When I found out that Sam was ill with lung cancer, I felt not only sad but also angry - about what it seems to me to be the too many people whom I have known who have died of cancer in the last few years. I was talking to one of my colleagues in the Anthropology department about this, because it always seems as if we're being told by various health authorities that heart disease is the great killer in the U.S. At this point in my life, I've known only two people who died of heart disease - my grandmother, at age 98, and my grandfather, in his mid-60s.

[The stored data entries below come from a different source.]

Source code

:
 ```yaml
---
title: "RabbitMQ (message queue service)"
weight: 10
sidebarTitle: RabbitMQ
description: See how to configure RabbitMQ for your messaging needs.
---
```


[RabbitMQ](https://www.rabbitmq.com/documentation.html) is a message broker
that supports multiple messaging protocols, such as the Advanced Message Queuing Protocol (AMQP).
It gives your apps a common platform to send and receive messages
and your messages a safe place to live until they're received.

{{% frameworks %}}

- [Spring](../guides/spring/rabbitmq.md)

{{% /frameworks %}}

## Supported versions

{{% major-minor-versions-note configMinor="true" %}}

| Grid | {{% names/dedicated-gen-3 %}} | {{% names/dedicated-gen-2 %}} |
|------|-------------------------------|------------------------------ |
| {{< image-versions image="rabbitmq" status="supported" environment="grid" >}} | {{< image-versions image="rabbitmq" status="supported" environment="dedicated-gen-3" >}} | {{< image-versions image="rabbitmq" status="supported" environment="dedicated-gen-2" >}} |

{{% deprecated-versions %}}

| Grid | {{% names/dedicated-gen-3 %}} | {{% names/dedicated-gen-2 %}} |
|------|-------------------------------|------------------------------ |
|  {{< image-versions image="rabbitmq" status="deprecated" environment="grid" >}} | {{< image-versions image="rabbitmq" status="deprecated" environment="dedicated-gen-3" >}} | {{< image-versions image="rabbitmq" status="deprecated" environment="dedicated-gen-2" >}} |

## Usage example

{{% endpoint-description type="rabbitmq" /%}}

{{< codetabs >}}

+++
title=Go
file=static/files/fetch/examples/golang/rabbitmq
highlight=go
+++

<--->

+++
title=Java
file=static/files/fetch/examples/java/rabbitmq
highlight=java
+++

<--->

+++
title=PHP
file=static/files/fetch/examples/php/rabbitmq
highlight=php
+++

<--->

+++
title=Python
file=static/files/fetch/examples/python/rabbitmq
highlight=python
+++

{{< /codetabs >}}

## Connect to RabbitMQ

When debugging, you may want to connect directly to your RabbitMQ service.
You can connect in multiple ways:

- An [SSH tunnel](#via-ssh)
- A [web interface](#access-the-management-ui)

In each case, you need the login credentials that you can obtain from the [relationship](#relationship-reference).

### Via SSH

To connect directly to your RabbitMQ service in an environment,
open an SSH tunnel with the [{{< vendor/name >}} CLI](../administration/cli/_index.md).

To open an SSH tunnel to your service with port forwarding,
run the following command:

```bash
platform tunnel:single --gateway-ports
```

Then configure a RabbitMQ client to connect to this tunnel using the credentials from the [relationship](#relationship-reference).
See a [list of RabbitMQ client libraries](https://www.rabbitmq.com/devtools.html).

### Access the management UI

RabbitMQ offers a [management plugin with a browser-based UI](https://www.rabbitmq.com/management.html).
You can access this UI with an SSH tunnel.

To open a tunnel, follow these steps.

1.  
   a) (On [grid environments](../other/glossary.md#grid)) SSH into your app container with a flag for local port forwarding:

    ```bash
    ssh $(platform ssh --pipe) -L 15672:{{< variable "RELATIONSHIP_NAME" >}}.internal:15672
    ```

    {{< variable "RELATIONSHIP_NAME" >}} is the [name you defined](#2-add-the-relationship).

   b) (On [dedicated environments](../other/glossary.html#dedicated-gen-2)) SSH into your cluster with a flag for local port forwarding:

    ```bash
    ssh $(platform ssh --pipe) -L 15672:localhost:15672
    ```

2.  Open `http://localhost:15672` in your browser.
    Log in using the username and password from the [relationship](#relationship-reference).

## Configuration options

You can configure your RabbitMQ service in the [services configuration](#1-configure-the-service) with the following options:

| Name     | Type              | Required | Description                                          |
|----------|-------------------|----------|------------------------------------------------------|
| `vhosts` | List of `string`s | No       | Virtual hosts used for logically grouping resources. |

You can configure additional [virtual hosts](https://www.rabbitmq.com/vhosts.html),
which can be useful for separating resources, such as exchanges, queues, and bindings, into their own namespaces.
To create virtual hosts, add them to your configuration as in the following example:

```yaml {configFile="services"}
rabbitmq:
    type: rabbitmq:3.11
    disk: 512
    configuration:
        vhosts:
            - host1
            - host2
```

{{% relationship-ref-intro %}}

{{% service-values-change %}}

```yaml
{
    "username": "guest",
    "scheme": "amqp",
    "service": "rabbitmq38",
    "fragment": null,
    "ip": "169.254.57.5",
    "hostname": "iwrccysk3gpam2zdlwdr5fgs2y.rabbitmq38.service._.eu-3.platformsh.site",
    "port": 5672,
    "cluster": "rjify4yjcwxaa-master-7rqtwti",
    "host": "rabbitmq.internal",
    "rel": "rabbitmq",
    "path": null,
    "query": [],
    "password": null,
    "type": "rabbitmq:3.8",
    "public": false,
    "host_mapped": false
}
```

I wondered why my own personal experience was so different from the statistics, and he showed me a chart that shows that for people from the mid-30s to the mid-70s, the number one killer is cancer, and that even in the late 70s, cancer is the number two killer in the U.S. The disease really is ubiquitous, and the type of cancer with the largest number of deaths each year is lung cancer. And while 87% of people with lung cancer had previously smoked, the remaining 13% had no history of smoking - which was also true of Sam.